Author: intrigeri Date: To: Public mailing list about the Tails project Subject: Re: [Tails-project] writing the release notes for 1.3
Hi,
The proposal on #8689 adds a requirement not only for a changes file,
but also for a release notes snippet. Let me elaborate on the vision
I'm putting behind it.
The initial idea was: before a branch is proposed for merging, the
developer who has been working on it reaches out to doc writers to get
the draft end-user doc and release notes snippet reviewed, and
possibly improved. I believe that for a great part of the major
changes that are worth documenting in the release notes, this
communication already has to happen for the end-user doc polishing
anyway. So it adds a little bit overhead, but not that much.
Now, I can see that this would add more work for doc writers, and
could block features from landing into the testing branch. Given how
you (sajolida) currently 1. are practically the only person who has
the commit-bit for non-trivial changes to the doc, and 2. already have
a hard time dealing with all the doc things you feel you have to
review/improve before they get merged — perhaps it's not the best
idea ever.
So, instead, perhaps we can make it so a *draft* release notes snippet
is mandatory for any branch carrying changes that might be worth
mentioning in the release notes. It's left at the discretion of the
reviewer to ack/nack whether a given branch can freely skip this
requirement. This draft release notes snippet could also be a good
place for developers to dump all the info they think you might need to
write a good piece of text about their shiny new feature.

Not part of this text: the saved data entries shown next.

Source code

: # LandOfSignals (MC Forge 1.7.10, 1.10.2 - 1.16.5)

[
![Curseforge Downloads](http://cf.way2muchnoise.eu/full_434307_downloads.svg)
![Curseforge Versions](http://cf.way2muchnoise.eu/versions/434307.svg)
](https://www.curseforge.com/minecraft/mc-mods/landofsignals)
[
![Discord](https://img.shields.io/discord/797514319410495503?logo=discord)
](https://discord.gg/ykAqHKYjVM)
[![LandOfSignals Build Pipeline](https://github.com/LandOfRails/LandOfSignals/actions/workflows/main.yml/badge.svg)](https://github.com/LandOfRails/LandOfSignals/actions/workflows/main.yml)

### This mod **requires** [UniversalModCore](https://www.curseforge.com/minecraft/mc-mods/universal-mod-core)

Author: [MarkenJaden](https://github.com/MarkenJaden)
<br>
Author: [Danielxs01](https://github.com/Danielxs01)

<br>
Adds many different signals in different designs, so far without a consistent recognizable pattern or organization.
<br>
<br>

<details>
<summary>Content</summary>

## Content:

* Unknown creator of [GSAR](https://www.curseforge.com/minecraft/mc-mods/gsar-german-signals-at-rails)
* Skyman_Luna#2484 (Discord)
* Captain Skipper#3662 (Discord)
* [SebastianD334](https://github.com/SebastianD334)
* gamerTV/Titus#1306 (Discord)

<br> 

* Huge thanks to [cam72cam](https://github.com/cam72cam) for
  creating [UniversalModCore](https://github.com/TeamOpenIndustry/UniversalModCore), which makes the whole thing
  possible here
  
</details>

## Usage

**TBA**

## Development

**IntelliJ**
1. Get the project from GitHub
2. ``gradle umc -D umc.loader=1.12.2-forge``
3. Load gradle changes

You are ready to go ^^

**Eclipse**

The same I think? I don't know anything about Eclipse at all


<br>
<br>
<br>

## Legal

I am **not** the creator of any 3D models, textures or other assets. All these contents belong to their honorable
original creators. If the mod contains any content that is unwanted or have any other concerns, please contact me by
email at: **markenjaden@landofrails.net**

And then, instead of having a week for making the release notes as
good as you would like (before the RC and the actual release), you or
anyone else interested can incrementally work on it during the entire
release cycle.
Even better: this does *not* conflict with the proposal of giving more
exposure to the release notes improvement effort: the draft release
notes, once automatically assembled from the snippet at RC time, can
be published on a blueprint as you suggested, etc.
So it seems to me that this would lighten the RM workload, improve our
time-to-release, and allow doc writers to spread their work on the
release notes over the course of the release cycle. Catchy, uh? :)
sajolida wrote (21 Feb 2015 17:07:01 GMT) : > I'm also wondering whether we should point to tickets from the release
> notes. Most of those tickets are quite pointless to users who want to
> know what's new. Only some of them include relevant discussions on why
> we did this or that, but still... People who want to dive into the gory
> details can find them in the changelog already, no?